Amazon has designed an underwater warehouse to store goods which are summoned to the surface by playing sounds.
The futuristic concept was detailed in a recent patent filed by the retail giant this year.
It reveals how it plans to drop stock into lakes or pools by parachute, trucks or conveyor belts.
Goods that aren’t waterproof will be stored in watertight containers that have an air canister.
Each container will be assigned a special “acoustic signal” and when the right tune is played, the canister will inflate a balloon.
That balloon will drag the container to the surface, where it will be fished out and put on a truck ready for delivery.
It might seem utterly bizarre, but the retail giant has an obvious interest in coming up with innovative ways to effectively store, organize and transfer extremely heavy packages in its massive warehouses.
Using water to move these huge containers around could cut costs dramatically.
Typically, staff members or robots roam miles through an Amazon “fulfillment” center once they have been handed an order made by a customer through the website.
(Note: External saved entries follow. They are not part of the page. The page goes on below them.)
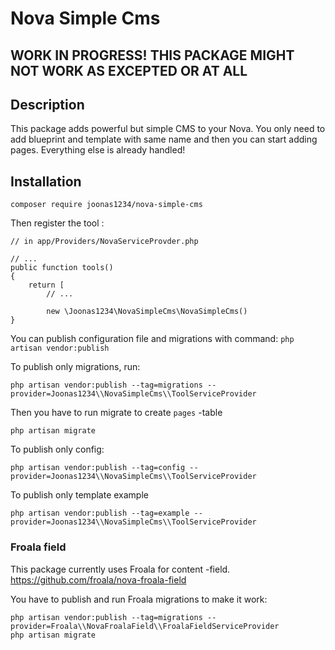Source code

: # Nova Simple Cms

## WORK IN PROGRESS! THIS PACKAGE MIGHT NOT WORK AS EXCEPTED OR AT ALL

## Description

This package adds powerful but simple CMS to your Nova. You only need to add blueprint and template with same name and then you can start adding pages. Everything else is already handled! 

## Installation

```
composer require joonas1234/nova-simple-cms
```

Then register the tool :
```
// in app/Providers/NovaServiceProvder.php

// ...
public function tools()
{
    return [
        // ...

        new \Joonas1234\NovaSimpleCms\NovaSimpleCms()
}
``` 
You can publish configuration file and migrations with command: `php artisan vendor:publish`


To publish only migrations, run:
```
php artisan vendor:publish --tag=migrations --provider=Joonas1234\\NovaSimpleCms\\ToolServiceProvider
```

Then you have to run migrate to create `pages` -table
```
php artisan migrate
```

To publish only config:
```
php artisan vendor:publish --tag=config --provider=Joonas1234\\NovaSimpleCms\\ToolServiceProvider
```

To publish only template example
```
php artisan vendor:publish --tag=example --provider=Joonas1234\\NovaSimpleCms\\ToolServiceProvider
```

### Froala field
This package currently uses Froala for content -field. https://github.com/froala/nova-froala-field

You have to publish and run Froala migrations to make it work:
```
php artisan vendor:publish --tag=migrations --provider=Froala\\NovaFroalaField\\FroalaFieldServiceProvider 
php artisan migrate
```
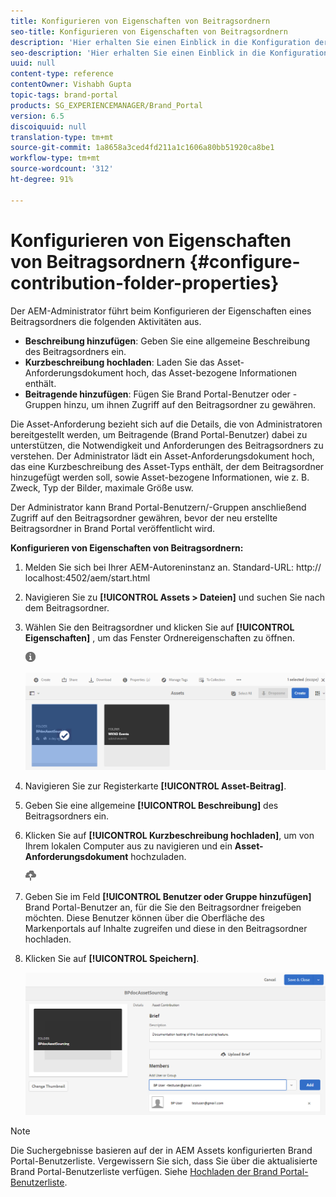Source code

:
 ```yaml
---
title: Konfigurieren von Eigenschaften von Beitragsordnern
seo-title: Konfigurieren von Eigenschaften von Beitragsordnern
description: 'Hier erhalten Sie einen Einblick in die Konfiguration der Eigenschaften eines Beitragsordners in AEM Assets. '
seo-description: 'Hier erhalten Sie einen Einblick in die Konfiguration der Eigenschaften eines Beitragsordners in AEM Assets. '
uuid: null
content-type: reference
contentOwner: Vishabh Gupta
topic-tags: brand-portal
products: SG_EXPERIENCEMANAGER/Brand_Portal
version: 6.5
discoiquuid: null
translation-type: tm+mt
source-git-commit: 1a8658a3ced4fd211a1c1606a80bb51920ca8be1
workflow-type: tm+mt
source-wordcount: '312'
ht-degree: 91%

---
```



# Konfigurieren von Eigenschaften von Beitragsordnern {#configure-contribution-folder-properties}

Der AEM-Administrator führt beim Konfigurieren der Eigenschaften eines Beitragsordners die folgenden Aktivitäten aus.

* **Beschreibung hinzufügen**: Geben Sie eine allgemeine Beschreibung des Beitragsordners ein.
* **Kurzbeschreibung hochladen**: Laden Sie das Asset-Anforderungsdokument hoch, das Asset-bezogene Informationen enthält.
* **Beitragende hinzufügen**: Fügen Sie Brand Portal-Benutzer oder -Gruppen hinzu, um ihnen Zugriff auf den Beitragsordner zu gewähren.

Die Asset-Anforderung bezieht sich auf die Details, die von Administratoren bereitgestellt werden, um Beitragende (Brand Portal-Benutzer) dabei zu unterstützen, die Notwendigkeit und Anforderungen des Beitragsordners zu verstehen. Der Administrator lädt ein Asset-Anforderungsdokument hoch, das eine Kurzbeschreibung des Asset-Typs enthält, der dem Beitragsordner hinzugefügt werden soll, sowie Asset-bezogene Informationen, wie z. B. Zweck, Typ der Bilder, maximale Größe usw.

Der Administrator kann Brand Portal-Benutzern/-Gruppen anschließend Zugriff auf den Beitragsordner gewähren, bevor der neu erstellte Beitragsordner in Brand Portal veröffentlicht wird.

**Konfigurieren von Eigenschaften von Beitragsordnern:**

1. Melden Sie sich bei Ihrer AEM-Autoreninstanz an.
Standard-URL: http:// localhost:4502/aem/start.html
1. Navigieren Sie zu **[!UICONTROL Assets > Dateien]** und suchen Sie nach dem Beitragsordner.
1. Wählen Sie den Beitragsordner und klicken Sie auf **[!UICONTROL Eigenschaften]** , um das Fenster Ordnereigenschaften zu öffnen.

   ![](assets/properties.png)

   ![](assets/contribution-folder-property1.png)

1. Navigieren Sie zur Registerkarte **[!UICONTROL Asset-Beitrag]**.
1. Geben Sie eine allgemeine **[!UICONTROL Beschreibung]** des Beitragsordners ein.
1. Klicken Sie auf **[!UICONTROL Kurzbeschreibung hochladen]**, um von Ihrem lokalen Computer aus zu navigieren und ein **Asset-Anforderungsdokument** hochzuladen.

   ![](assets/upload.png)

1. Geben Sie im Feld **[!UICONTROL Benutzer oder Gruppe hinzufügen]** Brand Portal-Benutzer an, für die Sie den Beitragsordner freigeben möchten. Diese Benutzer können über die Oberfläche des Markenportals auf Inhalte zugreifen und diese in den Beitragsordner hochladen.
1. Klicken Sie auf **[!UICONTROL Speichern]**.

   ![](assets/contribution-folder-property2.png)

>[!NOTE]
>
>Die Suchergebnisse basieren auf der in AEM Assets konfigurierten Brand Portal-Benutzerliste. Vergewissern Sie sich, dass Sie über die aktualisierte Brand Portal-Benutzerliste verfügen. Siehe [Hochladen der Brand Portal-Benutzerliste](brand-portal-configure-asset-sourcing.md).

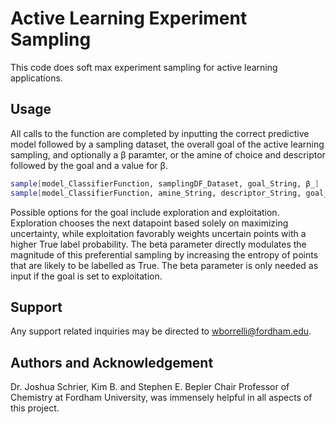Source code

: # Active Learning Experiment Sampling 

This code does soft max experiment sampling for active learning applications. 

## Usage
All calls to the function are completed by inputting the correct predictive model followed by a sampling dataset, the overall goal of the active learning sampling, and optionally a β paramter, or the amine of choice and descriptor followed by the goal and a value for β. 
```bash
sample[model_ClassifierFunction, samplingDF_Dataset, goal_String, β_] 
sample[model_ClassifierFunction, amine_String, descriptor_String, goal_String, β_] 
```
Possible options for the goal include exploration and exploitation. Exploration chooses the next datapoint based solely on maximizing uncertainty, while exploitation favorably weights uncertain points with a higher True label probability. The beta parameter directly modulates the magnitude of this preferential sampling by increasing the entropy of points that are likely to be labelled as True. The beta parameter is only needed as input if the goal is set to exploitation.
## Support
Any support related inquiries may be directed to wborrelli@fordham.edu. 

## Authors and Acknowledgement
Dr. Joshua Schrier, Kim B. and Stephen E. Bepler Chair Professor of Chemistry at Fordham University, was immensely helpful in all aspects of this project. 
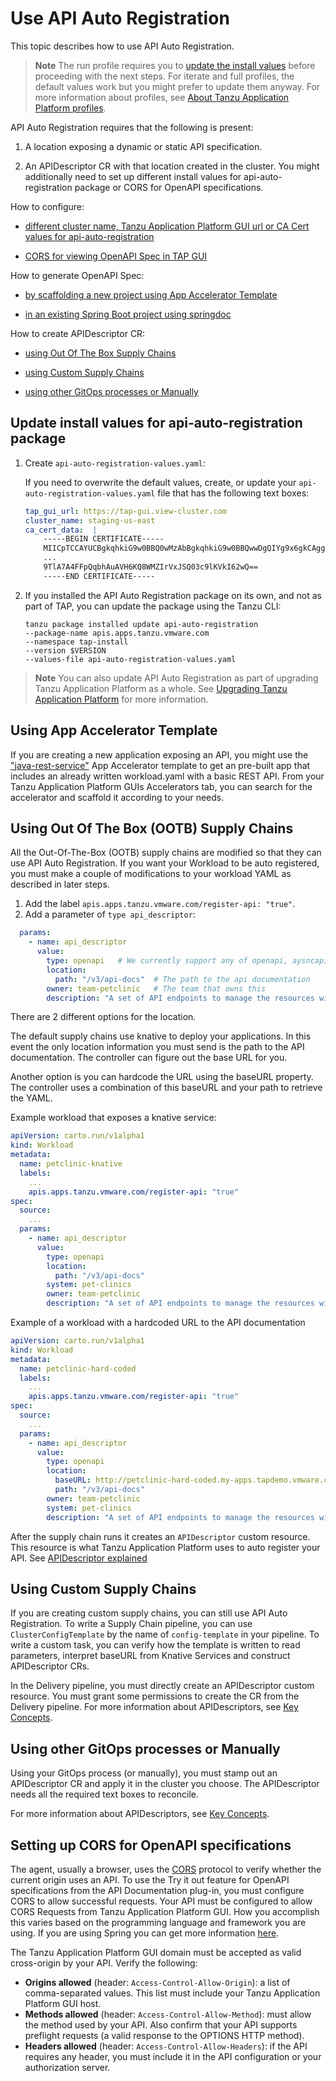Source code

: # Use API Auto Registration

This topic describes how to use API Auto Registration.

>**Note** The run profile requires you to [update the install values](#update-values) before proceeding with the next steps.
> For iterate and full profiles, the default values work but you might prefer to update them anyway.
> For more information about profiles, see [About Tanzu Application Platform profiles](../about-package-profiles.md#profiles-and-packages).

API Auto Registration requires that the following is present:

1. A location exposing a dynamic or static API specification.

2. An APIDescriptor CR with that location created in the cluster.
You might additionally need to set up different install values for api-auto-registration package or CORS for OpenAPI specifications.

How to configure:

   - [different cluster name, Tanzu Application Platform GUI url or CA Cert values for api-auto-registration](#update-values)

   - [CORS for viewing OpenAPI Spec in TAP GUI](#cors)

How to generate OpenAPI Spec:

   - [by scaffolding a new project using App Accelerator Template](#using-app-accelerator-template)

   - [in an existing Spring Boot project using springdoc](https://springdoc.org/#getting-started)

How to create APIDescriptor CR:

   - [using Out Of The Box Supply Chains](#using-ootb-supply-chain)

   - [using Custom Supply Chains](#using-custom-supply-chain)

   - [using other GitOps processes or Manually](#using-gitops-manually)

## <a id='update-values'></a>Update install values for api-auto-registration package

1. Create `api-auto-registration-values.yaml`:

   If you need to overwrite the default values, create, or update your `api-auto-registration-values.yaml` file that has the following text boxes:

    ```yaml
    tap_gui_url: https://tap-gui.view-cluster.com
    cluster_name: staging-us-east
    ca_cert_data:  |
        -----BEGIN CERTIFICATE-----
        MIICpTCCAYUCBgkqhkiG9w0BBQ0wMzAbBgkqhkiG9w0BBQwwDgQIYg9x6gkCAggA
        ...
        9TlA7A4FFpQqbhAuAVH6KQ8WMZIrVxJSQ03c9lKVkI62wQ==
        -----END CERTIFICATE-----
    ```

2. If you installed the API Auto Registration package on its own, and not as part of TAP, you can update the package using the Tanzu CLI:

    ```console
    tanzu package installed update api-auto-registration
    --package-name apis.apps.tanzu.vmware.com
    --namespace tap-install
    --version $VERSION
    --values-file api-auto-registration-values.yaml
    ```
   
>**Note** You can also update API Auto Registration as part of upgrading Tanzu Application Platform as a whole. See [Upgrading Tanzu Application Platform](../upgrading.hbs.md) for more information.

## <a id='using-app-accelerator-template'></a>Using App Accelerator Template

If you are creating a new application exposing an API, you might use the ["java-rest-service"](https://github.com/vmware-tanzu/application-accelerator-samples/tree/main/java-rest-service)
App Accelerator template to get an pre-built app that includes an already written workload.yaml with a basic REST API.
From your Tanzu Application Platform GUIs Accelerators tab, you can search for the accelerator and scaffold it according to your needs.

## <a id='using-ootb-supply-chain'></a>Using Out Of The Box (OOTB) Supply Chains

All the Out-Of-The-Box (OOTB) supply chains are modified so that they can use API Auto Registration. If you want your Workload to be auto registered, you must make a couple of modifications to your workload YAML as described in later steps.

1. Add the label `apis.apps.tanzu.vmware.com/register-api: "true"`.
2. Add a parameter of `type api_descriptor`:

```yaml
  params:
    - name: api_descriptor
      value:
        type: openapi   # We currently support any of openapi, aysncapi, graphql, grpc
        location:
          path: "/v3/api-docs"  # The path to the api documentation
        owner: team-petclinic   # The team that owns this
        description: "A set of API endpoints to manage the resources within the petclinic app."
```

There are 2 different options for the location.

The default supply chains use knative to deploy your applications. In this event the only location information you must send is the path to the API documentation. The controller can figure out the base URL for you.

Another option is you can hardcode the URL using the baseURL property.  The controller uses a combination of this baseURL and your path to retrieve the YAML.

Example workload that exposes a knative service:

```yaml
apiVersion: carto.run/v1alpha1
kind: Workload
metadata:
  name: petclinic-knative
  labels:
    ...
    apis.apps.tanzu.vmware.com/register-api: "true"
spec:
  source:
    ...
  params:
    - name: api_descriptor
      value:
        type: openapi
        location:
          path: "/v3/api-docs"
        system: pet-clinics
        owner: team-petclinic
        description: "A set of API endpoints to manage the resources within the petclinic app."

```

Example of a workload with a hardcoded URL to the API documentation

```yaml
apiVersion: carto.run/v1alpha1
kind: Workload
metadata:
  name: petclinic-hard-coded
  labels:
    ...
    apis.apps.tanzu.vmware.com/register-api: "true"
spec:
  source:
    ...
  params:
    - name: api_descriptor
      value:
        type: openapi
        location:
          baseURL: http://petclinic-hard-coded.my-apps.tapdemo.vmware.com/
          path: "/v3/api-docs"
        owner: team-petclinic
        system: pet-clinics
        description: "A set of API endpoints to manage the resources within the petclinic app."
```

After the supply chain runs it creates an `APIDescriptor` custom resource. This resource is what Tanzu Application Platform uses to auto register your API. See [APIDescriptor explained](#api-descriptor)

## <a id='using-custom-supply-chain'></a>Using Custom Supply Chains

If you are creating custom supply chains, you can still use API Auto Registration. To write a Supply Chain pipeline,
you can use `ClusterConfigTemplate` by the name of `config-template` in your pipeline. To write a custom task,
you can verify how the template is written to read parameters, interpret baseURL from Knative Services and construct APIDescriptor CRs.

In the Delivery pipeline, you must directly create an APIDescriptor custom resource. You must grant some permissions to create the CR from the Delivery pipeline.
For more information about APIDescriptors, see [Key Concepts](key-concepts.md).

## <a id='using-gitops-manually'></a>Using other GitOps processes or Manually

Using your GitOps process (or manually), you must stamp out an APIDescriptor CR and apply it in the cluster you choose.
The APIDescriptor needs all the required text boxes to reconcile.

For more information about APIDescriptors, see [Key Concepts](key-concepts.md).

## <a id='cors'></a>Setting up CORS for OpenAPI specifications

The agent, usually a browser, uses the [CORS](https://fetch.spec.whatwg.org/#http-cors-protocol) protocol to verify whether the current origin uses an API.
To use the Try it out feature for OpenAPI specifications from the API Documentation plug-in, you must configure CORS to allow successful requests.
Your API must be configured to allow CORS Requests from Tanzu Application Platform GUI. How you accomplish this varies based on the programming language and framework you are using.
If you are using Spring you can get more information [here](https://spring.io/blog/2015/06/08/cors-support-in-spring-framework).

The Tanzu Application Platform GUI domain must be accepted as valid cross-origin by your API.
Verify the following:

- **Origins allowed** (header: `Access-Control-Allow-Origin`): a list of comma-separated values. This list must include your Tanzu Application Platform GUI host.
- **Methods allowed** (header: `Access-Control-Allow-Method`): must allow the method used by your API. Also confirm that your API supports preflight requests (a valid response to the OPTIONS HTTP method).
- **Headers allowed** (header: `Access-Control-Allow-Headers`): if the API requires any header, you must include it in the API configuration or your authorization server.
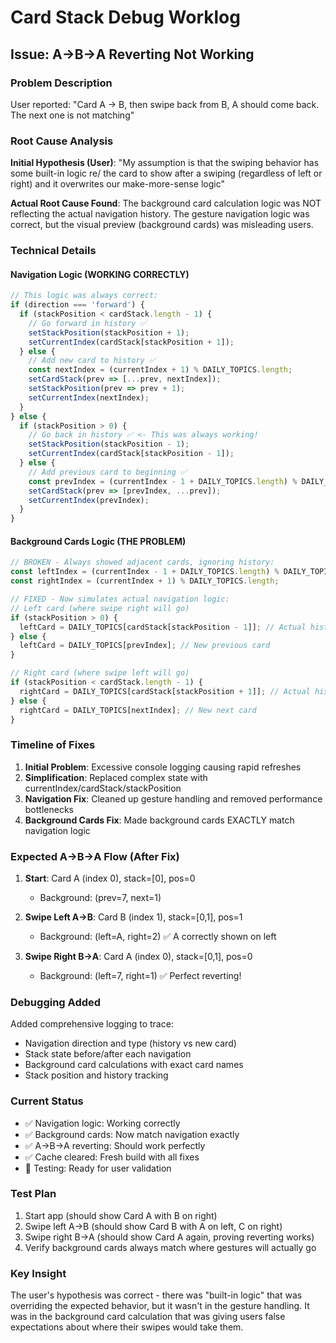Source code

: # Card Stack Debug Worklog

## Issue: A->B->A Reverting Not Working

### Problem Description
User reported: "Card A -> B, then swipe back from B, A should come back. The next one is not matching"

### Root Cause Analysis

**Initial Hypothesis (User)**: "My assumption is that the swiping behavior has some built-in logic re/ the card to show after a swiping (regardless of left or right) and it overwrites our make-more-sense logic"

**Actual Root Cause Found**: The background card calculation logic was NOT reflecting the actual navigation history. The gesture navigation logic was correct, but the visual preview (background cards) was misleading users.

### Technical Details

#### Navigation Logic (WORKING CORRECTLY)
```javascript
// This logic was always correct:
if (direction === 'forward') {
  if (stackPosition < cardStack.length - 1) {
    // Go forward in history ✅
    setStackPosition(stackPosition + 1);
    setCurrentIndex(cardStack[stackPosition + 1]);
  } else {
    // Add new card to history ✅
    const nextIndex = (currentIndex + 1) % DAILY_TOPICS.length;
    setCardStack(prev => [...prev, nextIndex]);
    setStackPosition(prev => prev + 1);
    setCurrentIndex(nextIndex);
  }
} else {
  if (stackPosition > 0) {
    // Go back in history ✅ <- This was always working!
    setStackPosition(stackPosition - 1);
    setCurrentIndex(cardStack[stackPosition - 1]);
  } else {
    // Add previous card to beginning ✅
    const prevIndex = (currentIndex - 1 + DAILY_TOPICS.length) % DAILY_TOPICS.length;
    setCardStack(prev => [prevIndex, ...prev]);
    setCurrentIndex(prevIndex);
  }
}
```

#### Background Cards Logic (THE PROBLEM)
```javascript
// BROKEN - Always showed adjacent cards, ignoring history:
const leftIndex = (currentIndex - 1 + DAILY_TOPICS.length) % DAILY_TOPICS.length;
const rightIndex = (currentIndex + 1) % DAILY_TOPICS.length;

// FIXED - Now simulates actual navigation logic:
// Left card (where swipe right will go)
if (stackPosition > 0) {
  leftCard = DAILY_TOPICS[cardStack[stackPosition - 1]]; // Actual history
} else {
  leftCard = DAILY_TOPICS[prevIndex]; // New previous card
}

// Right card (where swipe left will go)
if (stackPosition < cardStack.length - 1) {
  rightCard = DAILY_TOPICS[cardStack[stackPosition + 1]]; // Actual history
} else {
  rightCard = DAILY_TOPICS[nextIndex]; // New next card
}
```

### Timeline of Fixes

1. **Initial Problem**: Excessive console logging causing rapid refreshes
2. **Simplification**: Replaced complex state with currentIndex/cardStack/stackPosition
3. **Navigation Fix**: Cleaned up gesture handling and removed performance bottlenecks
4. **Background Cards Fix**: Made background cards EXACTLY match navigation logic

### Expected A->B->A Flow (After Fix)

1. **Start**: Card A (index 0), stack=[0], pos=0
   - Background: (prev=7, next=1)

2. **Swipe Left A->B**: Card B (index 1), stack=[0,1], pos=1
   - Background: (left=A, right=2) ✅ A correctly shown on left

3. **Swipe Right B->A**: Card A (index 0), stack=[0,1], pos=0
   - Background: (left=7, right=1) ✅ Perfect reverting!

### Debugging Added

Added comprehensive logging to trace:
- Navigation direction and type (history vs new card)
- Stack state before/after each navigation
- Background card calculations with exact card names
- Stack position and history tracking

### Current Status

- ✅ Navigation logic: Working correctly
- ✅ Background cards: Now match navigation exactly
- ✅ A->B->A reverting: Should work perfectly
- ✅ Cache cleared: Fresh build with all fixes
- 🔄 Testing: Ready for user validation

### Test Plan

1. Start app (should show Card A with B on right)
2. Swipe left A->B (should show Card B with A on left, C on right)
3. Swipe right B->A (should show Card A again, proving reverting works)
4. Verify background cards always match where gestures will actually go

### Key Insight

The user's hypothesis was correct - there was "built-in logic" that was overriding the expected behavior, but it wasn't in the gesture handling. It was in the background card calculation that was giving users false expectations about where their swipes would take them.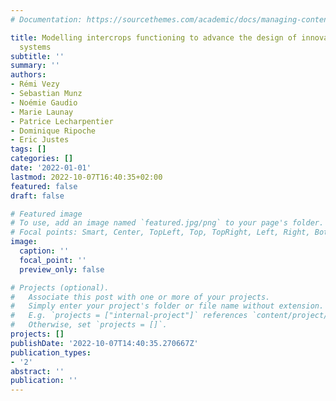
 ```yaml
---
# Documentation: https://sourcethemes.com/academic/docs/managing-content/

title: Modelling intercrops functioning to advance the design of innovative agroecological
  systems
subtitle: ''
summary: ''
authors:
- Rémi Vezy
- Sebastian Munz
- Noémie Gaudio
- Marie Launay
- Patrice Lecharpentier
- Dominique Ripoche
- Eric Justes
tags: []
categories: []
date: '2022-01-01'
lastmod: 2022-10-07T16:40:35+02:00
featured: false
draft: false

# Featured image
# To use, add an image named `featured.jpg/png` to your page's folder.
# Focal points: Smart, Center, TopLeft, Top, TopRight, Left, Right, BottomLeft, Bottom, BottomRight.
image:
  caption: ''
  focal_point: ''
  preview_only: false

# Projects (optional).
#   Associate this post with one or more of your projects.
#   Simply enter your project's folder or file name without extension.
#   E.g. `projects = ["internal-project"]` references `content/project/deep-learning/index.md`.
#   Otherwise, set `projects = []`.
projects: []
publishDate: '2022-10-07T14:40:35.270667Z'
publication_types:
- '2'
abstract: ''
publication: ''
---
```


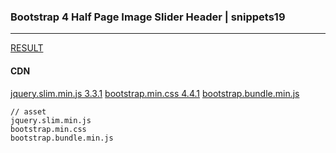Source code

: ### Bootstrap 4 Half Page Image Slider Header | snippets19
---


[RESULT](https://jsfiddle.net/StartBootstrap/yezxdwv3/)

#### CDN
[jquery.slim.min.js 3.3.1](https://code.jquery.com/jquery-3.3.1.slim.min.js)
[bootstrap.min.css 4.4.1](https://maxcdn.bootstrapcdn.com/bootstrap/4.4.1/css/bootstrap.min.css)
[bootstrap.bundle.min.js](https://cdnjs.cloudflare.com/ajax/libs/twitter-bootstrap/5.0.0-alpha1/js/bootstrap.bundle.min.js)



```
// asset
jquery.slim.min.js
bootstrap.min.css
bootstrap.bundle.min.js
```





```
```

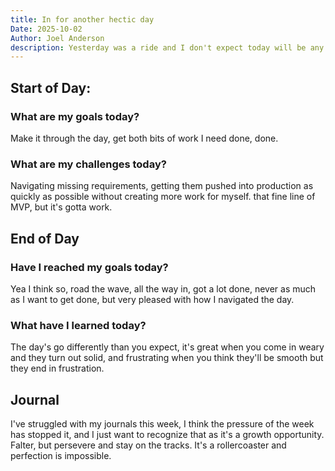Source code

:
 ```yaml
---
title: In for another hectic day
Date: 2025-10-02
Author: Joel Anderson
description: Yesterday was a ride and I don't expect today will be any different.
---
```


## Start of Day:

### What are my goals today?
Make it through the day, get both bits of work I need done, done.


### What are my challenges today?
Navigating missing requirements, getting them pushed into production as quickly as possible without creating more work for myself. that fine line of MVP, but it's gotta work.


## End of Day

### Have I reached my goals today?
Yea I think so, road the wave, all the way in, got a lot done, never as much as I want to get done, but very pleased with how I navigated the day.

### What have I learned today?
The day's go differently than you expect, it's great when you come in weary and they turn out solid, and frustrating when you think they'll be smooth but they end in frustration.

## Journal
I've struggled with my journals this week, I think the pressure of the week has stopped it, and I just want to recognize that as it's a growth opportunity. Falter, but persevere and stay on the tracks. It's a rollercoaster and perfection is impossible.

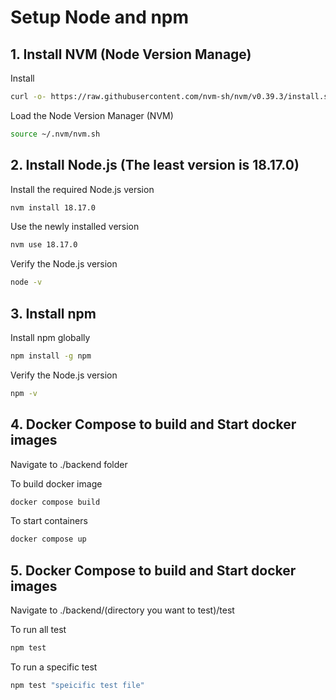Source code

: # Setup Node and npm

## 1. Install NVM (Node Version Manage)

Install

```bash
curl -o- https://raw.githubusercontent.com/nvm-sh/nvm/v0.39.3/install.sh | bash
```

Load the Node Version Manager (NVM)

```bash
source ~/.nvm/nvm.sh
```

## 2. Install Node.js (The least version is 18.17.0)

Install the required Node.js version

```bash
nvm install 18.17.0
```

Use the newly installed version

```bash
nvm use 18.17.0
```

Verify the Node.js version

```bash
node -v
```

## 3. Install npm

Install npm globally

```bash
npm install -g npm
```

Verify the Node.js version

```bash
npm -v
```

## 4. Docker Compose to build and Start docker images

Navigate to ./backend folder

To build docker image
```bash
docker compose build
```

To start containers
```bash
docker compose up
```

## 5. Docker Compose to build and Start docker images

Navigate to ./backend/(directory you want to test)/test

To run all test
```bash
npm test
```

To run a specific test
```bash
npm test "speicific test file"
```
Amazon explained: “Because today’s online marketplace offers a wide variety of items to customers including – but not limited to, goods, services, products, media or information – fulfillment centers now include increasingly large and complex facilities with expansive capabilities and high technology accommodations for items and feature storage areas as large as one million square feet or more.”
“Therefore, in order to prepare and ship an order that includes a large number or different types of items to a customer, a staff member or robot may be required to walk several thousand feet or even miles within a fulfillment center in order to retrieve the items. Where a customer submits multiple orders for items, the arduous task of picking, packaging and shipping ordered items must often be repeated for each and every order.”
With its new Dash buttons – which deliver anything from underpants to PlayDoh to your door when you run out – even more customers are going to be making impulse purchases.
Amazon said that its current warehouses and fulfillment centers – which will be used to sort packages for its drone deliveries – are “plagued by the inefficient use of space” and that using water effectively could allow it to store more items.